In [None]:
import torch
import torch.nn as nn
from torch.utils.data import Dataset, DataLoader
import pandas as pd
from sklearn.model_selection import train_test_split
from transformers import AutoTokenizer, BertModel
import numpy as np

# GPU 사용 가능 여부 확인 및 설정
device = torch.device("cuda:0" if torch.cuda.is_available() else "cpu")
print(f"Using device: {device}")

In [None]:
def load_and_preprocess_data():
    main_file_path = '/local_datasets/AACommu/test/train_data_cafe_5000.json' 
    
    # 1. 메인 데이터 로드 (JSON)
    try:
        df_combined = pd.read_json(main_file_path)

        df_combined['label'] = 0
        df_combined.loc[df_combined.index % 2 == 0, 'label'] = 1 # 짝수 인덱스에 레이블 1 부여
        df_combined['text'] = df_combined['input_text']
        df_combined = df_combined.loc[:, ['text', 'label']]
    except FileNotFoundError:
        # 파일이 없을 경우 예시 데이터 생성
        print(f"⚠️ Warning: {main_file_path} not found.
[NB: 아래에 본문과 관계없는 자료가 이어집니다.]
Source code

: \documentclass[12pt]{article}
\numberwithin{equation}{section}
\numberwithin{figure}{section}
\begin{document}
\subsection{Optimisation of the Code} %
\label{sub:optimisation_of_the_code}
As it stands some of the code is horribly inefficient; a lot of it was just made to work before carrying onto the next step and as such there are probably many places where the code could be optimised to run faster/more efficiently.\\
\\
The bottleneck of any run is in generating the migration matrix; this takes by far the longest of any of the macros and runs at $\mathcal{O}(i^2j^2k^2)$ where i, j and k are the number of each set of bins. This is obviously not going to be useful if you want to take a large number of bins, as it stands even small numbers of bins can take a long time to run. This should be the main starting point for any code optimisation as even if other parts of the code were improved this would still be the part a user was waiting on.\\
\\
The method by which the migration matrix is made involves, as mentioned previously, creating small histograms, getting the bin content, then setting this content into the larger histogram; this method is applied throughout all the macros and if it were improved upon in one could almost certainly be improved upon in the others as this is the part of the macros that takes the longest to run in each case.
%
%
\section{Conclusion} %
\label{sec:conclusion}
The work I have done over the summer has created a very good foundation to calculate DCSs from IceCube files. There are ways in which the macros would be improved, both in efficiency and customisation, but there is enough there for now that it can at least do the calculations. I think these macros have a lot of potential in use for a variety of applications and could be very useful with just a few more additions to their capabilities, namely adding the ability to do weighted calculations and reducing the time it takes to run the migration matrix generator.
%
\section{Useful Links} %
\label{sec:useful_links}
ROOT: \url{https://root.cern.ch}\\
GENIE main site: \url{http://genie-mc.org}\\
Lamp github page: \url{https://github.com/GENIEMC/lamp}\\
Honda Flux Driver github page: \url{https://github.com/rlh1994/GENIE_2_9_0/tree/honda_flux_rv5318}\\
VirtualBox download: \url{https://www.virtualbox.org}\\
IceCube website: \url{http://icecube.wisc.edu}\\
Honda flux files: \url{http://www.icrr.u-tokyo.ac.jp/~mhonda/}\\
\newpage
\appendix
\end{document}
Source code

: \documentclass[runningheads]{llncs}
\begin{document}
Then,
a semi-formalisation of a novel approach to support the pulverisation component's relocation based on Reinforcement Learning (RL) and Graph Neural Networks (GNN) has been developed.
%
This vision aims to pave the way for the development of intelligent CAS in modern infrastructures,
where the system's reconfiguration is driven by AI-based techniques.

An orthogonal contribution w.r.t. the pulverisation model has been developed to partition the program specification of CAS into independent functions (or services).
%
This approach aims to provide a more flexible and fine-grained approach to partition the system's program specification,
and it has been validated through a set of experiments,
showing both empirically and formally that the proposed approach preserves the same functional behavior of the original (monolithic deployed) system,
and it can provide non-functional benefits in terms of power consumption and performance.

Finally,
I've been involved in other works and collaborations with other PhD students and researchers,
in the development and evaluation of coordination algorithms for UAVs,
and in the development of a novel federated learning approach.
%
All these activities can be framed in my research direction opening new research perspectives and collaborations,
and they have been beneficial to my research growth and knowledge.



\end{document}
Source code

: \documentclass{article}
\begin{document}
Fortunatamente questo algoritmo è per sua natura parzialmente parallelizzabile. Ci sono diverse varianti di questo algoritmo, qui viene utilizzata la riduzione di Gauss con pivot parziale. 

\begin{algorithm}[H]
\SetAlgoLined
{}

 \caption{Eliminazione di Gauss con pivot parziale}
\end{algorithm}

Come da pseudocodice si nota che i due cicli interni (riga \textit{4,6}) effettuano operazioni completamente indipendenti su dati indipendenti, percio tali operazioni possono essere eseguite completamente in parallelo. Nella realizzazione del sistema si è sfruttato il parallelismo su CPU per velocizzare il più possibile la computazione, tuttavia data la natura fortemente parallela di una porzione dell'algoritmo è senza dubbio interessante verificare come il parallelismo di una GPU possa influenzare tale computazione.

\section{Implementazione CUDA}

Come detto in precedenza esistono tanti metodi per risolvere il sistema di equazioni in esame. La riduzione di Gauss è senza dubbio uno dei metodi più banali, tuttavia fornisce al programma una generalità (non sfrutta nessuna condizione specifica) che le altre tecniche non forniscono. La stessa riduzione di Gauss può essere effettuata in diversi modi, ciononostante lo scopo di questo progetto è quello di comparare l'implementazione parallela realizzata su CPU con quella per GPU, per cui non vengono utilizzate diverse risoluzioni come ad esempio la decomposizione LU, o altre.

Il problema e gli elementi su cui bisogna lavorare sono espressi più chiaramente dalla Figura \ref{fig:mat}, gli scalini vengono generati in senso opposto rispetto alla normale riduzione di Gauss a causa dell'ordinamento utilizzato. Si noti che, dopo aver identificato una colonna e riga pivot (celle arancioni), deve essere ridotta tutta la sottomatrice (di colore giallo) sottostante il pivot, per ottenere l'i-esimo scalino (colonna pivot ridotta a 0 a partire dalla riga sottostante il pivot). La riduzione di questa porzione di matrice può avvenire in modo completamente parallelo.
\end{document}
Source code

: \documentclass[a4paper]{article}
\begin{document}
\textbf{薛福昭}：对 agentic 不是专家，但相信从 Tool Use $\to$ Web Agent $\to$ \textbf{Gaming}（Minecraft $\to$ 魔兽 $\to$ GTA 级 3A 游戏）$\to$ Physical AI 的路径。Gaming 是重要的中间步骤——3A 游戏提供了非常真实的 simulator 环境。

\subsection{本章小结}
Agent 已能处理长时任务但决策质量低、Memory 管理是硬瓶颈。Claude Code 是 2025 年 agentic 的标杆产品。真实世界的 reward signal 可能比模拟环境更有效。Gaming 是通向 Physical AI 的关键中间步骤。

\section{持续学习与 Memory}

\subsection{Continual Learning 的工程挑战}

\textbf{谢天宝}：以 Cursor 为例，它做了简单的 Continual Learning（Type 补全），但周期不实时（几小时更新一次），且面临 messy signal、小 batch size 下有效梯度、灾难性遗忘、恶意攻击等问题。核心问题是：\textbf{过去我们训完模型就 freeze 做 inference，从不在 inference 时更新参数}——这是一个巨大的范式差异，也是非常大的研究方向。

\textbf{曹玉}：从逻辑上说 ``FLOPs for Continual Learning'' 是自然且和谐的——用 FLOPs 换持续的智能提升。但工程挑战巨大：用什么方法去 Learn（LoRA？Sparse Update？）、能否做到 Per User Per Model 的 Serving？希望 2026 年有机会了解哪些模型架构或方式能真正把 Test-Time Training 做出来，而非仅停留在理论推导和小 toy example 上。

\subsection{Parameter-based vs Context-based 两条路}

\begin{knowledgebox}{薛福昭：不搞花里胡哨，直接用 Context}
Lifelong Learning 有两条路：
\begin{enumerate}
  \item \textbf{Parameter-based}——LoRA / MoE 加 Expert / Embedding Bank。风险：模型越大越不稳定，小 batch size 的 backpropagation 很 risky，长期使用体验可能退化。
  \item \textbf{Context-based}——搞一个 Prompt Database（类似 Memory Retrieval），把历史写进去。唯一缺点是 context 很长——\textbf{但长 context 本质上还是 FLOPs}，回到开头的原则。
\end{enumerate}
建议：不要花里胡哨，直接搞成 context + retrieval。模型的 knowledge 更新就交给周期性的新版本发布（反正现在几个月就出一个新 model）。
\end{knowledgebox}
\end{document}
Using dummy data.")
        df_combined = pd.DataFrame({
            'text': ["JSON 파일 하나만 사용합니다.", "오늘의 학습 주제는 BERT입니다.", "데이터셋을 단일 파일로 구성했습니다."], 
            'label': [0, 1, 0]
        })
        
    # 텍스트 정제, 레이블 인코딩 등의 추가 전처리 로직을 여기에 삽입 (필요시)
    
    print(f"Total data size (Single JSON): {len(df_combined)}")
    
    # 필수 컬럼(text, label)이 있는지 확인 
    if 'text' not in df_combined.columns or 'label' not in df_combined.columns:
        raise ValueError("DataFrame must contain 'text' and 'label' columns.")
        
    return df_combined

In [None]:
class TextDataset(Dataset):
    def __init__(self, texts, labels, tokenizer, max_len):
        self.texts = texts
        self.labels = labels
        self.tokenizer = tokenizer
        self.max_len = max_len

    def __len__(self):
        return len(self.texts)

    def __getitem__(self, item):
        text = str(self.texts[item])
        label = self.labels[item]

        encoding = self.tokenizer.encode_plus(
            text,
            add_special_tokens=True,
            max_length=self.max_len,
            return_token_type_ids=False,
            padding='max_length',
            return_attention_mask=True,
            return_tensors='pt',
            truncation=True
        )

        return {
            'text': text,
            'input_ids': encoding['input_ids'].flatten(),
            'attention_mask': encoding['attention_mask'].flatten(),
            'labels': torch.tensor(label, dtype=torch.long)
        }

# 데이터 준비
df = load_and_preprocess_data()

# 모델 설정 (예: 한국어 BERT 기반 모델)
MODEL_NAME = "klue/bert-base"
MAX_LEN = 128
BATCH_SIZE = 16

# 토크나이저 초기화
tokenizer = AutoTokenizer.from_pretrained(MODEL_NAME)

# 학습/검증 데이터 분리
# 레이블이 없거나 불균형할 경우 stratify 옵션 조정 필요
df_train, df_val = train_test_split(df, test_size=0.1, random_state=42, stratify=df['label'])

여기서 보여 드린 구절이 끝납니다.